SOURCE MATERIAL: Begin
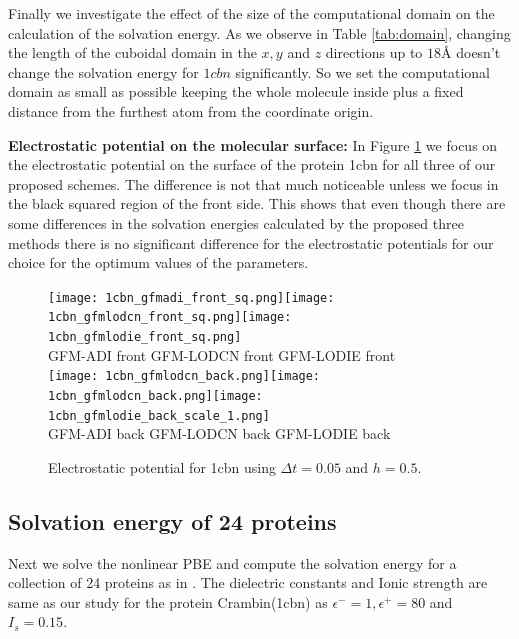 Finally we investigate the effect of the size of the computational domain on the calculation of the solvation energy. As we observe in Table \ref{tab:domain}, changing the length of the cuboidal domain in the $x,y$ and $z$ directions up to $18$\r{A} doesn't change the solvation energy for $1cbn$ significantly. So we set the computational domain as small as possible keeping the whole molecule inside plus a fixed distance from the furthest atom from the coordinate origin.   


{\bf Electrostatic potential on the molecular surface:} In Figure \ref{fig_1cbn} we focus on the electrostatic potential on the surface of the protein 1cbn for all three of our proposed schemes. The difference is not that much noticeable unless we focus in the black squared region of the front side. This shows that even though there are some differences in the solvation energies calculated by the proposed three methods there is no significant difference for the electrostatic potentials for our choice for the optimum values of the parameters.    

\begin{figure}[!ht]
\begin{center}	
	\texttt{[image: 1cbn\_gfmadi\_front\_sq.png]}\texttt{[image: 1cbn\_gfmlodcn\_front\_sq.png]}\texttt{[image: 1cbn\_gfmlodie\_front\_sq.png]}\\
GFM-ADI front \hskip 0.7in GFM-LODCN front \hskip 0.7in GFM-LODIE front\\
	\texttt{[image: 1cbn\_gfmlodcn\_back.png]}\texttt{[image: 1cbn\_gfmlodcn\_back.png]}\texttt{[image: 1cbn\_gfmlodie\_back\_scale\_1.png]}\\
  GFM-ADI back \hskip 0.7in GFM-LODCN back \hskip 0.7in GFM-LODIE back\\
	\caption{Electrostatic potential for 1cbn using $\Delta t = 0.05$ and $h= 0.5$. }
\label{fig_1cbn}
\end{center}
\end{figure}



\subsection{Solvation energy of 24 proteins}
Next we solve the nonlinear PBE and compute the solvation energy for a collection of 24 proteins as in \cite{Geng2007,Geng2017a}. The dielectric constants and Ionic strength are same as our study for the protein Crambin(1cbn) as $\epsilon^-=1, \epsilon^+=80$ and $I_s = 0.15$.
SOURCE MATERIAL: End
The answer should consist only of the lines from the one with "energy of 24" to the final line of the records above, retyped word for word.

» SOLVED PROBLEM
\subsection{Solvation energy of 24 proteins}
Next we solve the nonlinear PBE and compute the solvation energy for a collection of 24 proteins as in \cite{Geng2007,Geng2017a}. The dielectric constants and Ionic strength are same as our study for the protein Crambin(1cbn) as $\epsilon^-=1, \epsilon^+=80$ and $I_s = 0.15$.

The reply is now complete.